# YOUR GOAL
Say the number of lines in the records below that hold the word "Restrospectiva", and only that number.

# INPUT
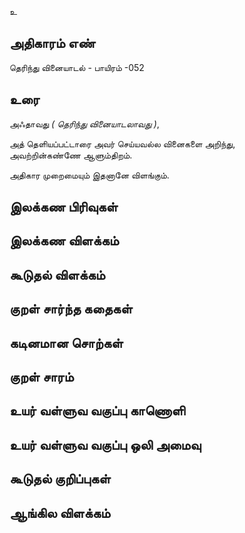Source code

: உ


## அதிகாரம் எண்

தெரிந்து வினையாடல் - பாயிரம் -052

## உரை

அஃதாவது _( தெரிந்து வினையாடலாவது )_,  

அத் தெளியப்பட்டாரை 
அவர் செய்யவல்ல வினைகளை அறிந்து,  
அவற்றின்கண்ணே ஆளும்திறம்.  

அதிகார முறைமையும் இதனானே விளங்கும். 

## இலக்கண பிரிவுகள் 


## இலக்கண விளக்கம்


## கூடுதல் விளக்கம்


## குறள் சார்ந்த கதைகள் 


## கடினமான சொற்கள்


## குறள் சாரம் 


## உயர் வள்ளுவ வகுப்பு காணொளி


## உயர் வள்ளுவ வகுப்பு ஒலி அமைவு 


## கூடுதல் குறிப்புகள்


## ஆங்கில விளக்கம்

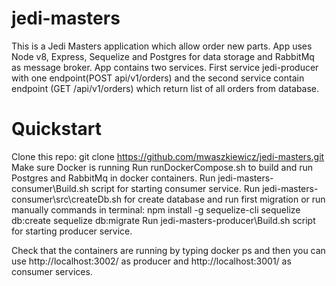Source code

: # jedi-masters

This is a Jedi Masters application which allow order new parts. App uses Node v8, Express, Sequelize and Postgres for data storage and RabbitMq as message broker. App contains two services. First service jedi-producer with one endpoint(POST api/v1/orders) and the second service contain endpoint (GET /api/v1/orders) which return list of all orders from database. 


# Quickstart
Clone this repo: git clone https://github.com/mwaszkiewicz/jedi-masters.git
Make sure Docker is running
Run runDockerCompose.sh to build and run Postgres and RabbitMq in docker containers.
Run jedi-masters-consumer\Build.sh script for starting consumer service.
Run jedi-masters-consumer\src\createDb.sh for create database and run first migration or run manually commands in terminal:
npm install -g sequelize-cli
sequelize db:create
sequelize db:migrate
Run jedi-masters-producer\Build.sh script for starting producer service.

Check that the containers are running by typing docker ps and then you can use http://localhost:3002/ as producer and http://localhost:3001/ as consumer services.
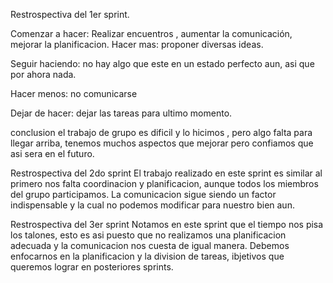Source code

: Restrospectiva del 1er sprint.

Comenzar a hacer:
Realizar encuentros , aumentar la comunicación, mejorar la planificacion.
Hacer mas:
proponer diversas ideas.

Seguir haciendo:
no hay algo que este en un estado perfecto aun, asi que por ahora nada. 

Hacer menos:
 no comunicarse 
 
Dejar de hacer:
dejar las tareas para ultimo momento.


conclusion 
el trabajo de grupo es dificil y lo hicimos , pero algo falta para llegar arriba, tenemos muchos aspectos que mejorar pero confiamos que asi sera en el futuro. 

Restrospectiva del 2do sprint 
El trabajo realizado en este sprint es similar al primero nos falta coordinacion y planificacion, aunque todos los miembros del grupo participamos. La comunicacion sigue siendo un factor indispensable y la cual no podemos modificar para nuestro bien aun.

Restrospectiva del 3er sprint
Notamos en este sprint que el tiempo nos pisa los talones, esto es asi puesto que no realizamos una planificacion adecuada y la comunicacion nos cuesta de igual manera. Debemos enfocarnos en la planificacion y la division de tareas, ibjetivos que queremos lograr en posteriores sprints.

...

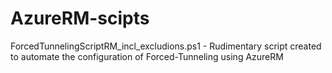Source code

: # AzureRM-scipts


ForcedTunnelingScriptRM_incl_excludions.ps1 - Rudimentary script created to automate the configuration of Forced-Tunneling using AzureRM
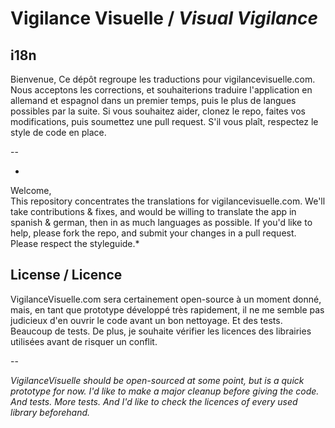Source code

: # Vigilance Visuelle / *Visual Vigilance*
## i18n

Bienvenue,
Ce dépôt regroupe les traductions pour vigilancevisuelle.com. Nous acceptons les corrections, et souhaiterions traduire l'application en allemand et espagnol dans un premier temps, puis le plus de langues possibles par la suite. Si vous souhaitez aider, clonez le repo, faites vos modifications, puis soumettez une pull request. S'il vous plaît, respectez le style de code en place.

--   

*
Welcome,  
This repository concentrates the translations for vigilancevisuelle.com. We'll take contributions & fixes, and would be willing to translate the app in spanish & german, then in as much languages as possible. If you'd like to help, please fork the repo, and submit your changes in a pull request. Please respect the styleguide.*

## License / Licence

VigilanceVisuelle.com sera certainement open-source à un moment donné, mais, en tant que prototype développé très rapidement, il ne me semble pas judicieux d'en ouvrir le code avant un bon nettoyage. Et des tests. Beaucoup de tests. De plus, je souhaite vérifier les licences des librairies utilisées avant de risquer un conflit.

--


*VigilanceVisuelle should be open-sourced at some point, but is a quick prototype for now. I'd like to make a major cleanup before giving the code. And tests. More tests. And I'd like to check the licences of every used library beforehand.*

# ANSWER SECTION
3